REQUIRED ACTION
I'd like an exact copy of only the lines from the start of the listing below through the line that holds "nxc_bruter is a". Please keep the pictures out.

RECORDS
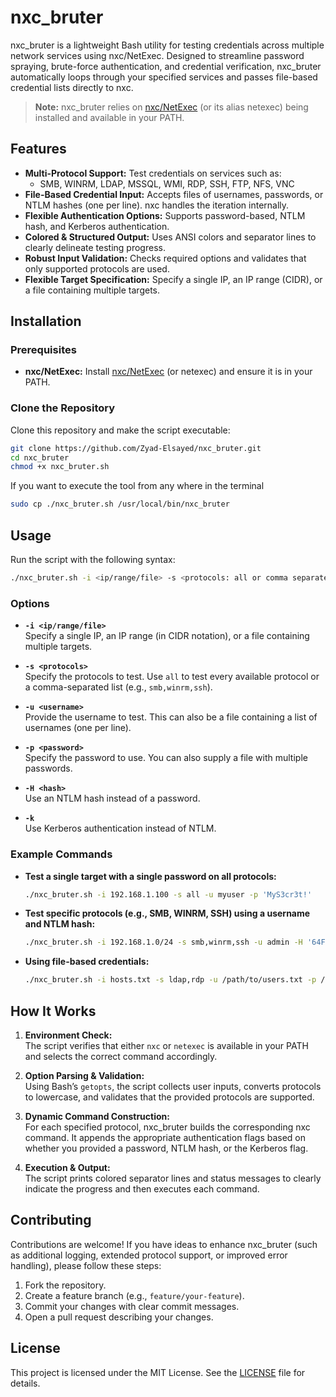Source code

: # nxc_bruter
nxc_bruter is a lightweight Bash utility for testing credentials across multiple network services using nxc/NetExec. Designed to streamline password spraying, brute-force authentication, and credential verification, nxc_bruter automatically loops through your specified services and passes file-based credential lists directly to nxc.

> **Note:** nxc_bruter relies on [nxc/NetExec](https://github.com/Pennyw0rth/NetExec) (or its alias netexec) being installed and available in your PATH.


## Features

- **Multi-Protocol Support:** Test credentials on services such as:
  - SMB, WINRM, LDAP, MSSQL, WMI, RDP, SSH, FTP, NFS, VNC
- **File-Based Credential Input:** Accepts files of usernames, passwords, or NTLM hashes (one per line). nxc handles the iteration internally.
- **Flexible Authentication Options:** Supports password-based, NTLM hash, and Kerberos authentication.
- **Colored & Structured Output:** Uses ANSI colors and separator lines to clearly delineate testing progress.
- **Robust Input Validation:** Checks required options and validates that only supported protocols are used.
- **Flexible Target Specification:** Specify a single IP, an IP range (CIDR), or a file containing multiple targets.

## Installation

### Prerequisites

- **nxc/NetExec:** Install [nxc/NetExec](https://github.com/Pennyw0rth/NetExec) (or netexec) and ensure it is in your PATH.  


### Clone the Repository

Clone this repository and make the script executable:
```bash
git clone https://github.com/Zyad-Elsayed/nxc_bruter.git
cd nxc_bruter
chmod +x nxc_bruter.sh
```
If you want to execute the tool from any where in the terminal 
```bash
sudo cp ./nxc_bruter.sh /usr/local/bin/nxc_bruter
```

## Usage

Run the script with the following syntax:
```bash
./nxc_bruter.sh -i <ip/range/file> -s <protocols: all or comma separated list> -u <username> [-p <password> | -H <hash>]  [-k]
```

### Options

- **`-i <ip/range/file>`**  
  Specify a single IP, an IP range (in CIDR notation), or a file containing multiple targets.
  
- **`-s <protocols>`**  
  Specify the protocols to test. Use `all` to test every available protocol or a comma-separated list (e.g., `smb,winrm,ssh`).

- **`-u <username>`**  
  Provide the username to test. This can also be a file containing a list of usernames (one per line).

- **`-p <password>`**  
  Specify the password to use. You can also supply a file with multiple passwords.

- **`-H <hash>`**  
  Use an NTLM hash instead of a password.

- **`-k`**  
  Use Kerberos authentication instead of NTLM.

### Example Commands

- **Test a single target with a single password on all protocols:**
  ```bash
  ./nxc_bruter.sh -i 192.168.1.100 -s all -u myuser -p 'MyS3cr3t!'
  ```

- **Test specific protocols (e.g., SMB, WINRM, SSH) using a username and NTLM hash:**
  ```bash
  ./nxc_bruter.sh -i 192.168.1.0/24 -s smb,winrm,ssh -u admin -H '64FBAE31CC352FC26AF97CBDEF151E03'
  ```

- **Using file-based credentials:**
  ```bash
  ./nxc_bruter.sh -i hosts.txt -s ldap,rdp -u /path/to/users.txt -p /path/to/passwords.txt
  ```

## How It Works

1. **Environment Check:**  
   The script verifies that either `nxc` or `netexec` is available in your PATH and selects the correct command accordingly.

2. **Option Parsing & Validation:**  
   Using Bash’s `getopts`, the script collects user inputs, converts protocols to lowercase, and validates that the provided protocols are supported.

3. **Dynamic Command Construction:**  
   For each specified protocol, nxc_bruter builds the corresponding nxc command. It appends the appropriate authentication flags based on whether you provided a password, NTLM hash, or the Kerberos flag.

4. **Execution & Output:**  
   The script prints colored separator lines and status messages to clearly indicate the progress and then executes each command.

## Contributing

Contributions are welcome! If you have ideas to enhance nxc_bruter (such as additional logging, extended protocol support, or improved error handling), please follow these steps:
1. Fork the repository.
2. Create a feature branch (e.g., `feature/your-feature`).
3. Commit your changes with clear commit messages.
4. Open a pull request describing your changes.

## License

This project is licensed under the MIT License. See the [LICENSE](LICENSE) file for details.
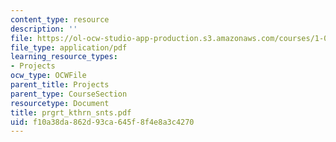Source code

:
 ```yaml
---
content_type: resource
description: ''
file: https://ol-ocw-studio-app-production.s3.amazonaws.com/courses/1-054-mechanics-and-design-of-concrete-structures-spring-2004/f10a38da862d93ca645f8f4e8a3c4270_prgrt_kthrn_snts.pdf
file_type: application/pdf
learning_resource_types:
- Projects
ocw_type: OCWFile
parent_title: Projects
parent_type: CourseSection
resourcetype: Document
title: prgrt_kthrn_snts.pdf
uid: f10a38da-862d-93ca-645f-8f4e8a3c4270
---
```

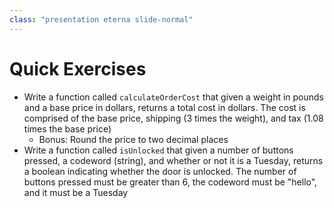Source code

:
 ```yaml
---
class: "presentation eterna slide-normal"
---
```

# Quick Exercises
* Write a function called `calculateOrderCost` that given a weight in pounds and a base price in dollars, returns a total cost in dollars.
The cost is comprised of the base price, shipping (3 times the weight), and tax (1.08 times the base price)
  * Bonus: Round the price to two decimal places
* Write a function called `isUnlocked` that given a number of buttons pressed, a codeword (string), and whether or not
  it is a Tuesday, returns a boolean indicating whether the door is unlocked. The number of buttons pressed
  must be greater than 6, the codeword must be "hello", and it must be a Tuesday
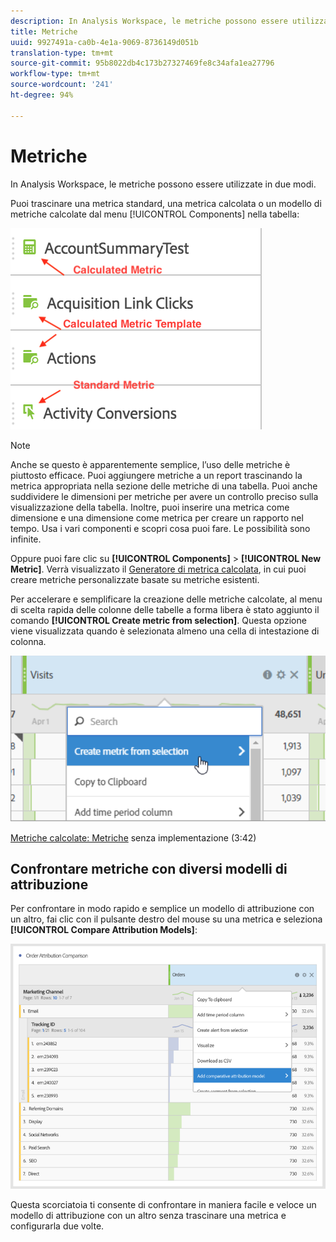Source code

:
 ```yaml
---
description: In Analysis Workspace, le metriche possono essere utilizzate in due modi.
title: Metriche
uuid: 9927491a-ca0b-4e1a-9069-8736149d051b
translation-type: tm+mt
source-git-commit: 95b8022db4c173b27327469fe8c34afa1ea27796
workflow-type: tm+mt
source-wordcount: '241'
ht-degree: 94%

---
```



# Metriche

In Analysis Workspace, le metriche possono essere utilizzate in due modi.

Puoi trascinare una metrica standard, una metrica calcolata o un modello di metriche calcolate dal menu [!UICONTROL Components] nella tabella:

![](assets/metrics_icons.png)

>[!NOTE]
>
>Anche se questo è apparentemente semplice, l’uso delle metriche è piuttosto efficace. Puoi aggiungere metriche a un report trascinando la metrica appropriata nella sezione delle metriche di una tabella. Puoi anche suddividere le dimensioni per metriche per avere un controllo preciso sulla visualizzazione della tabella. Inoltre, puoi inserire una metrica come dimensione e una dimensione come metrica per creare un rapporto nel tempo. Usa i vari componenti e scopri cosa puoi fare. Le possibilità sono infinite.

Oppure puoi fare clic su **[!UICONTROL Components]** > **[!UICONTROL New Metric]**. Verrà visualizzato il [Generatore di metrica calcolata](/help/components/calc-metrics/calc-metr-overview.md), in cui puoi creare metriche personalizzate basate su metriche esistenti.

Per accelerare e semplificare la creazione delle metriche calcolate, al menu di scelta rapida delle colonne delle tabelle a forma libera è stato aggiunto il comando **[!UICONTROL Create metric from selection]**. Questa opzione viene visualizzata quando è selezionata almeno una cella di intestazione di colonna.

![](assets/calc_metrics.png)

[Metriche calcolate: Metriche](https://docs.adobe.com/content/help/en/analytics-learn/tutorials/components/calculated-metrics/calculated-metrics-implementationless-metrics.html)  senza implementazione (3:42)

## Confrontare metriche con diversi modelli di attribuzione

Per confrontare in modo rapido e semplice un modello di attribuzione con un altro, fai clic con il pulsante destro del mouse su una metrica e seleziona **[!UICONTROL Compare Attribution Models]**:

![Confrontare attribuzione](assets/compare-attribution.png)

Questa scorciatoia ti consente di confrontare in maniera facile e veloce un modello di attribuzione con un altro senza trascinare una metrica e configurarla due volte.
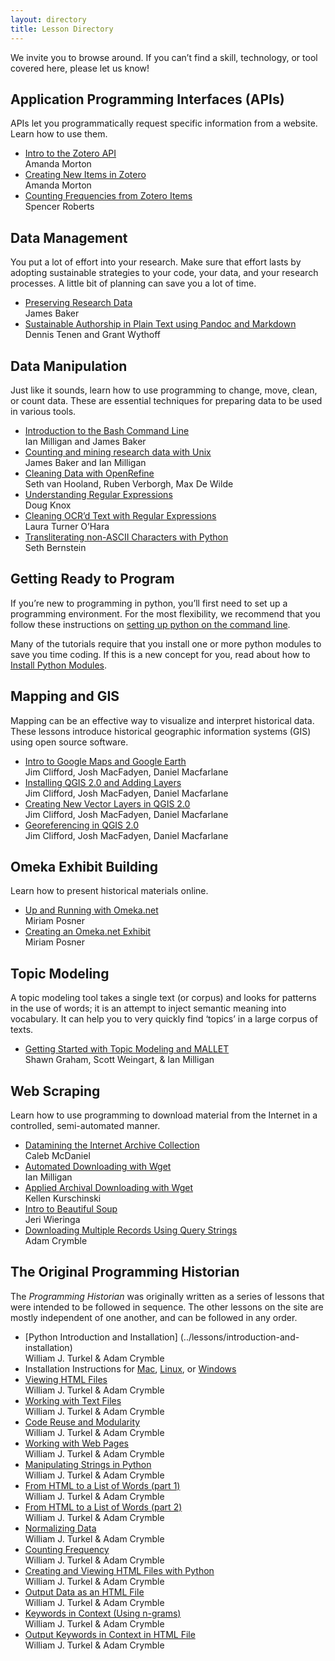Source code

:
 ```yaml
---
layout: directory
title: Lesson Directory
---
```


We invite you to browse around. If you can’t find a skill, technology, or
tool covered here, please let us know!


Application Programming Interfaces (APIs)
-----------------------------------------

APIs let you programmatically request specific information from a website. Learn how to use them.

-   [Intro to the Zotero API](../lessons/intro-to-the-zotero-api) <div class="toc-author"> Amanda Morton</div>
-   [Creating New Items in Zotero](../lessons/creating-new-items-in-zotero) <div class="toc-author">Amanda Morton</div>
-   [Counting Frequencies from Zotero Items](../lessons/counting-frequencies-from-zotero-items) <div class="toc-author">Spencer Roberts</div>



Data Management
---------------

You put a lot of effort into your research. Make sure that effort lasts
by adopting sustainable strategies to your code, your data, and your
research processes. A little bit of planning can save you a lot of time.

-   [Preserving Research Data](../lessons/preserving-your-research-data) <div class="toc-author">James Baker</div>
-   [Sustainable Authorship in Plain Text using Pandoc and Markdown](../lessons/sustainable-authorship-in-plain-text-using-pandoc-and-markdown) <div class="toc-author">Dennis Tenen and Grant Wythoff</div>



Data Manipulation
-----------------

Just like it sounds, learn how to use programming to change, move,
clean, or count data. These are essential techniques for preparing data
to be used in various tools.

-   [Introduction to the Bash Command Line](../lessons/intro-to-bash) <div class="toc-author">Ian Milligan and James Baker</div>
-   [Counting and mining research data with Unix](../lessons/research-data-with-unix) <div class="toc-author">James Baker and Ian Milligan</div>
-   [Cleaning Data with OpenRefine](../lessons/cleaning-data-with-openrefine) <div class="toc-author"> Seth van Hooland, Ruben Verborgh, Max De Wilde</div>
-   [Understanding Regular Expressions](../lessons/understanding-regular-expressions) <div class="toc-author">Doug Knox</div>
-   [Cleaning OCR’d Text with Regular Expressions](../lessons/cleaning-ocrd-text-with-regular-expressions) <div class="toc-author">Laura Turner O’Hara</div>
-   [Transliterating non-ASCII Characters with Python](../lessons/transliterating) <div class="toc-author"> Seth Bernstein</div>



Getting Ready to Program
-------------------------
If you’re new to programming in python, you’ll first need to set up a programming environment. For the most flexibility, we recommend that you follow these instructions on [setting up python on the command
line](http://cli.learncodethehardway.org/book/ex1.html).

Many of the tutorials require that you install one or more python modules to save you time coding. If this is a new concept for you, read about how to [Install Python Modules](../lessons/installing-python-modules-pip).



Mapping and GIS
---------------

Mapping can be an effective way to visualize and interpret historical
data. These lessons introduce historical geographic information systems
(GIS) using open source software.

-   [Intro to Google Maps and Google Earth](../lessons/googlemaps-googleearth) <div class="toc-author"> Jim Clifford, Josh MacFadyen, Daniel Macfarlane</div>
-   [Installing QGIS 2.0 and Adding Layers](../lessons/qgis-layers) <div class="toc-author"> Jim Clifford, Josh MacFadyen, Daniel Macfarlane</div>
-   [Creating New Vector Layers in QGIS 2.0](../lessons/vector-layers-qgis) <div class="toc-author"> Jim Clifford, Josh MacFadyen, Daniel Macfarlane</div>
-   [Georeferencing in QGIS 2.0](../lessons/georeferencing-qgis) <div class="toc-author"> Jim Clifford, Josh MacFadyen, Daniel Macfarlane</div>



Omeka Exhibit Building
----------------------

Learn how to present historical materials online.

-   [Up and Running with Omeka.net](../lessons/up-and-running-with-omeka) <div class="toc-author">Miriam Posner</div>
-   [Creating an Omeka.net Exhibit](../lessons/creating-an-omeka-exhibit) <div class="toc-author">Miriam Posner</div>



Topic Modeling
--------------

A topic modeling tool takes a single text (or corpus)  and looks for patterns in the use of words; it is an attempt to inject semantic meaning into vocabulary. It can help you to very quickly find ‘topics’ in a large corpus of texts.

-   [Getting Started with Topic Modeling and MALLET](../lessons/topic-modeling-and-mallet) <div class="toc-author"> Shawn Graham, Scott Weingart, & Ian Milligan</div>



Web Scraping
------------

Learn how to use programming to download material from the Internet in a controlled, semi-automated manner.

-   [Datamining the Internet Archive Collection](../lessons/data-mining-the-internet-archive) <div class="toc-author"> Caleb McDaniel</div>
-   [Automated Downloading with Wget](../lessons/automated-downloading-with-wget) <div class="toc-author"> Ian Milligan</div>
-   [Applied Archival Downloading with Wget](../lessons/applied-archival-downloading-with-wget) <div class="toc-author"> Kellen Kurschinski</div>
-   [Intro to Beautiful Soup](../lessons/intro-to-beautiful-soup) <div class="toc-author"> Jeri Wieringa</div>
-   [Downloading Multiple Records Using Query Strings](../lessons/downloading-multiple-records-using-query-strings) <div class="toc-author"> Adam Crymble</div>

The Original Programming Historian
----------------------------------

The *Programming Historian* was originally written as a series of lessons that
were intended to be followed in sequence. The other lessons on the site are mostly independent
of one another, and can be followed in any order.

-   [Python Introduction and Installation] (../lessons/introduction-and-installation) <div class="toc-author"> William J. Turkel & Adam Crymble</div>
-   Installation Instructions for [Mac](../lessons/mac-installation), [Linux](../lessons/linux-installation), or [Windows](../lessons/windows-installation)
-   [Viewing HTML Files](../lessons/viewing-html-files) <div class="toc-author"> William J. Turkel & Adam Crymble</div>
-   [Working with Text Files](../lessons/working-with-text-files) <div class="toc-author"> William J. Turkel & Adam Crymble</div>
-   [Code Reuse and Modularity](../lessons/code-reuse-and-modularity) <div class="toc-author">William J. Turkel & Adam Crymble</div>
-   [Working with Web Pages](../lessons/working-with-web-pages) <div class="toc-author"> William J. Turkel & Adam Crymble</div>
-   [Manipulating Strings in Python](../lessons/manipulating-strings-in-python) <div class="toc-author"> William J. Turkel & Adam Crymble</div>
-   [From HTML to a List of Words (part 1)](../lessons/from-html-to-list-of-words-1) <div class="toc-author"> William J. Turkel & Adam Crymble</div>
-   [From HTML to a List of Words (part 2)](../lessons/from-html-to-list-of-words-2) <div class="toc-author"> William J. Turkel & Adam Crymble</div>
-   [Normalizing Data](../lessons/normalizing-data) <div class="toc-author"> William J. Turkel & Adam Crymble</div>
-   [Counting Frequency](../lessons/counting-frequencies) <div class="toc-author"> William J.  Turkel & Adam Crymble</div>
-   [Creating and Viewing HTML Files with Python](../lessons/creating-and-viewing-html-files-with-python) <div class="toc-author"> William J. Turkel & Adam Crymble</div>
-   [Output Data as an HTML File](../lessons/output-data-as-html-file) <div class="toc-author"> William J. Turkel & Adam Crymble</div>
-   [Keywords in Context (Using n-grams)](../lessons/keywords-in-context-using-n-grams) <div class="toc-author"> William J. Turkel & Adam Crymble</div>
-   [Output Keywords in Context in HTML File](../lessons/output-keywords-in-context-in-html-file) <div class="toc-author"> William J. Turkel & Adam Crymble</div>
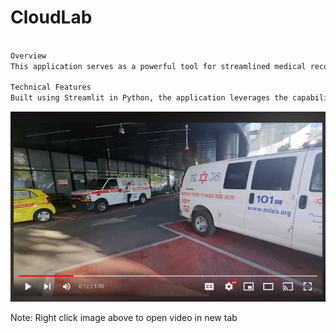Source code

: # CloudLab
```markdown

Overview
This application serves as a powerful tool for streamlined medical record management and real-time progress tracking, born out of a critical need when a family member was hospitalized. Facilitating easy access to crucial health data, the platform has been designed for both web and mobile platforms, making it accessible anytime, anywhere.

Technical Features
Built using Streamlit in Python, the application leverages the capabilities of GPT (Generative Pre-trained Transformer) for advanced querying and data extraction. It employs Pandas for data manipulation and Matplotlib for rendering insightful visualizations. Crafted to simplify the daunting task of sifting through extensive medical documentation, this app stands as a prime example of how technology can be harnessed to serve immediate, complex needs.
```

<a href="https://www.youtube.com/watch?v=gZ_EvDuyQlc" target="_blank"><img src="https://github.com/GalMoore/CloudLab/blob/main/CloudLab_Video_screnshot_jpeg.jpg?raw=true" alt="Video Label"></a>

Note: Right click image above to open video in new tab
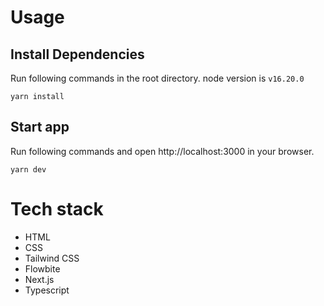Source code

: # Usage

## Install Dependencies
Run following commands in the root directory. node version is `v16.20.0`
```
yarn install 
```

## Start app
Run following commands and open http://localhost:3000 in your browser.
```
yarn dev
```

# Tech stack
*  HTML
*  CSS
*  Tailwind CSS
*  Flowbite
*  Next.js
*  Typescript

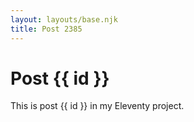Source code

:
 ```yaml
---
layout: layouts/base.njk
title: Post 2385
---
```


# Post {{ id }}

This is post {{ id }} in my Eleventy project.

YOUR RESPONSE
Source code

: # nxc_bruter
nxc_bruter is a lightweight Bash utility for testing credentials across multiple network services using nxc/NetExec. Designed to streamline password spraying, brute-force authentication, and credential verification, nxc_bruter automatically loops through your specified services and passes file-based credential lists directly to nxc.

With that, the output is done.